* DESCRIPTION OF THE TASK:
Could you set down, exactly as they stand, only the lines from the one containing "## Deployed Contracts / Hash" through the end of the listing?
== Segment start ==
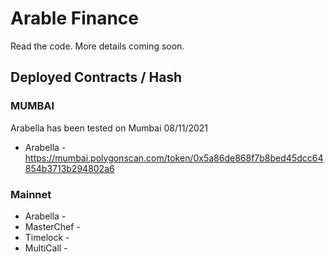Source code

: # Arable Finance

Read the code. More details coming soon.

## Deployed Contracts / Hash

### MUMBAI 
Arabella has been tested on Mumbai 08/11/2021
- Arabella - https://mumbai.polygonscan.com/token/0x5a86de868f7b8bed45dcc64854b3713b294802a6

### Mainnet
- Arabella - 
- MasterChef - 
- Timelock - 
- MultiCall -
== Segment end ==
* EXERCISE OUTPUT:
## Deployed Contracts / Hash

### MUMBAI 
Arabella has been tested on Mumbai 08/11/2021
- Arabella - https://mumbai.polygonscan.com/token/0x5a86de868f7b8bed45dcc64854b3713b294802a6

### Mainnet
- Arabella - 
- MasterChef - 
- Timelock - 
- MultiCall -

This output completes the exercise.